N'est-ce pas trop insister sur le passé ?
En dehors des problèmes idéologiques, de filiation, d'apaisement de mémoire, il faut montrer que tout cela débouche sur de l'économie, du développement. L'un des objectifs de la fondation est le soutien au tourisme mémoriel. Si nos pays arrivent à développer ces infrastructures, ils deviendront des pays de témoignage de cette histoire-monde qu'on ne doit pas oublier. Mais on doit montrer que cette histoire, violente, a été à la base du développement des sociétés capitalistes modernes et qu'on est capable malgré les drames de construire ensemble, sans refaire le match. Le MACTe, en Guadeloupe, va devenir une étoile qui va briller comme Yad Vaschem brille sur la mémoire de la Shoah, mais il ne brillera pas sans ramifications, sans l'aménagement des lieux de mémoire partout.

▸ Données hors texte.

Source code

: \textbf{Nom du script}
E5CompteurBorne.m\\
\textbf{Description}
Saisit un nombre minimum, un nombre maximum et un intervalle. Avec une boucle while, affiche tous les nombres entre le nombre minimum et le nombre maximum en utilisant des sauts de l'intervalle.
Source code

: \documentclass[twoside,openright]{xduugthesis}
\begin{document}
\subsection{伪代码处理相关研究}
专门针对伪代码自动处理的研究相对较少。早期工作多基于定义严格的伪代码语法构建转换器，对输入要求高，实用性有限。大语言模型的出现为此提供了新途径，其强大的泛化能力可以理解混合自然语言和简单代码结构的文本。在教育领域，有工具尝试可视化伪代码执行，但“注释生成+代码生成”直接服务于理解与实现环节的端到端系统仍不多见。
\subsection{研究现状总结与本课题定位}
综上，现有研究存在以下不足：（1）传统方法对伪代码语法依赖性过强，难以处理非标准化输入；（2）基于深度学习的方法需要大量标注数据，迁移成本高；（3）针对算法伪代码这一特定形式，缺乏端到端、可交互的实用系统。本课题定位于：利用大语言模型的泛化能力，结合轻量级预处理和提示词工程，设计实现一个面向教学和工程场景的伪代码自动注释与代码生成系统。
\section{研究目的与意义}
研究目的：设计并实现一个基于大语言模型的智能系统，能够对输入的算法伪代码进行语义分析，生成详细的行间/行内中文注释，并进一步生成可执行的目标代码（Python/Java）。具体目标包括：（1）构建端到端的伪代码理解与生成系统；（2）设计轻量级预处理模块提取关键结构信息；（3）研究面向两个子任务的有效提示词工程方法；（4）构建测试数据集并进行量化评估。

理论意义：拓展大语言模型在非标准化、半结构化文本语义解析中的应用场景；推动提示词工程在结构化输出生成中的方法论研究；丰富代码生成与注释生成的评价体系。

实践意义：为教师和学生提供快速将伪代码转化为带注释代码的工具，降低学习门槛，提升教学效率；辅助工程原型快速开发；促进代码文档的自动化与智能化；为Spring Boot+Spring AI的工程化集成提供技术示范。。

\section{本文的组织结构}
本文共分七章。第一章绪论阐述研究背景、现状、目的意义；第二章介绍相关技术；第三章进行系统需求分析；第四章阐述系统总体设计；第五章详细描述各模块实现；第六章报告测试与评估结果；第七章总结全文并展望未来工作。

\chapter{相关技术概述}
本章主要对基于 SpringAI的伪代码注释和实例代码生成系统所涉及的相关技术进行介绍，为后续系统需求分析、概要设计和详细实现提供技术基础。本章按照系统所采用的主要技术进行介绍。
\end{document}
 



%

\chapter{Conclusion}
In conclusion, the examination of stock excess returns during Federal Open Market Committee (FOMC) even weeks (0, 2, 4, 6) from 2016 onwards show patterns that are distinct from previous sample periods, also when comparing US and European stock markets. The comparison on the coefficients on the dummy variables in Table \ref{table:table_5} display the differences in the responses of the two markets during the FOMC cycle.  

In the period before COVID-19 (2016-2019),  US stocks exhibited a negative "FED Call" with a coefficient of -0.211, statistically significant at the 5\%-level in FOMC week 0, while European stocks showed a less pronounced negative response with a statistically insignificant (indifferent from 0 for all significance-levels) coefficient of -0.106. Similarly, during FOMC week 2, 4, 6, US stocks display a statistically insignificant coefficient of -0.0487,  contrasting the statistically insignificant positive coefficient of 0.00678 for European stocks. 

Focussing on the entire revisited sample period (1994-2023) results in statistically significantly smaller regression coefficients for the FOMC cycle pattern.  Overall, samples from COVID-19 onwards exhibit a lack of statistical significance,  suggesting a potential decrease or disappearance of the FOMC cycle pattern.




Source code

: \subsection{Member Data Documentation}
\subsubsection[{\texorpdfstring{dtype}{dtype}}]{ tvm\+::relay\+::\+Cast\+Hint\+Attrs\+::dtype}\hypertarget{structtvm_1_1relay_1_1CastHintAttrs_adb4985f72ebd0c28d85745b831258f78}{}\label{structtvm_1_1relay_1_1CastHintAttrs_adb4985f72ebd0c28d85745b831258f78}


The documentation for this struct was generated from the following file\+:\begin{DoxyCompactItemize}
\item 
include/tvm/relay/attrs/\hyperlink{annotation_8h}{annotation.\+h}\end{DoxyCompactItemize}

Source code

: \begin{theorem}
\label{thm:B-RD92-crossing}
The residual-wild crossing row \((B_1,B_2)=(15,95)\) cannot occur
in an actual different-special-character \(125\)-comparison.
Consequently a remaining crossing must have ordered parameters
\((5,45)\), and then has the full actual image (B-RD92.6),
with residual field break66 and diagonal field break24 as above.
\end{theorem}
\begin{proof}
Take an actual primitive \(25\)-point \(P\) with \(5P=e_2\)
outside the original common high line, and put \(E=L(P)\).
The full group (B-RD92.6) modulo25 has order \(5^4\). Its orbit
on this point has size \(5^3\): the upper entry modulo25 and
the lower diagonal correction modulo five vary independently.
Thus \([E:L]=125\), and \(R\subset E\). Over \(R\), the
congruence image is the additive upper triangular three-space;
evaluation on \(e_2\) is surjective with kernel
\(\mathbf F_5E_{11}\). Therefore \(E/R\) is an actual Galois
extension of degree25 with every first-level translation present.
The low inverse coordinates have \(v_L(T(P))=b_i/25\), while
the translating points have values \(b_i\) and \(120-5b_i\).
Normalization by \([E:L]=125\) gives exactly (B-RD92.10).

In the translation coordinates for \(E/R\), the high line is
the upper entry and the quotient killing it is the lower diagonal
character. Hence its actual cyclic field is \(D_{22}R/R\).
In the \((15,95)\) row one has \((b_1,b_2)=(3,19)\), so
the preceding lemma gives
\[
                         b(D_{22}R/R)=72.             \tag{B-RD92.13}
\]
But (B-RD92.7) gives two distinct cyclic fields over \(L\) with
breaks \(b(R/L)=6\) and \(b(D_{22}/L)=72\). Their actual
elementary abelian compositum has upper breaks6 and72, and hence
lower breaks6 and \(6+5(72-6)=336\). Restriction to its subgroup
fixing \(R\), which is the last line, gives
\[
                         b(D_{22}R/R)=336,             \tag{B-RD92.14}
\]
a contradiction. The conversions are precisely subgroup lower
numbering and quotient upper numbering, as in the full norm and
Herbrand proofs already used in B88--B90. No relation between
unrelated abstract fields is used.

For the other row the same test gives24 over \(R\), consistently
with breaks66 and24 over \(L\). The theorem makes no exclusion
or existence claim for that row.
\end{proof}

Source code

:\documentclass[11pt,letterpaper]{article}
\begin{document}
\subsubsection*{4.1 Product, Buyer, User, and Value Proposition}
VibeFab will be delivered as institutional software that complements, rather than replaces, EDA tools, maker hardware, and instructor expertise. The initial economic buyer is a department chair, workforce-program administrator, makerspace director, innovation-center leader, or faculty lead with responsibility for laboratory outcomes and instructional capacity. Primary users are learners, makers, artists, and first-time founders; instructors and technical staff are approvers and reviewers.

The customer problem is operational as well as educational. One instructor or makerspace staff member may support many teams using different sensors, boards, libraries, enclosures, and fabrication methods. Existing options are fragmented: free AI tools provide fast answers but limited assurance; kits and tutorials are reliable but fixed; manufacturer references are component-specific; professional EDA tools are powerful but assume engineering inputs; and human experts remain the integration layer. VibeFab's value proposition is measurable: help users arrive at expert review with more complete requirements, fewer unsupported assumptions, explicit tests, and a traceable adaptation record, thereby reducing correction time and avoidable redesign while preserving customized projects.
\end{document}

Le tourisme mémoriel peut lui aussi participer au développement économique et là, on est dans le bon.
Vous avez fédéré des personnalités comme Bernard Hayot, Eric de Lucy ou José Gaddarkhan, mais il n'y a pas de personnalités comme Elie Domota du LKP, pourquoi ?
Tout d'abord, c'est une fondation et une fondation est un lieu où l'on apporte de l'argent, ce n'est pas un lieu de débat... Nous voulons avoir des fonds qui viennent d'Afrique, des Etats-unis, de France... Alors oui, il manque Elie Domota... Mais également les hommes et femmes politiques parce que c'est un sujet extrêmement clivant. Certains ont voulu signer pour cette fondation, c'est trop tôt.
Quelle sera la place des Réunionnais ou des Guyanais dans cette fondation ?
C'est une question de moment. Nous avons quasiment fini l'élaboration du mémorial national des victimes de la traite et de l'esclavage qui sera soumis au gouvernement. Il concernera, sur un lieu public prestigieux à Paris, la mise en valeur des 200 000 "prénoms matricules noms" donnés aux Guadeloupéens, Martiniquais, Guyanais et Réunionnais. Pour cela, nous travaillons déjà avec des Guyanais comme Serge Mam Lam Fouk et avec des Réunionnais comme Bruno Maillard. Les rapprochements se font autour de projets concrets.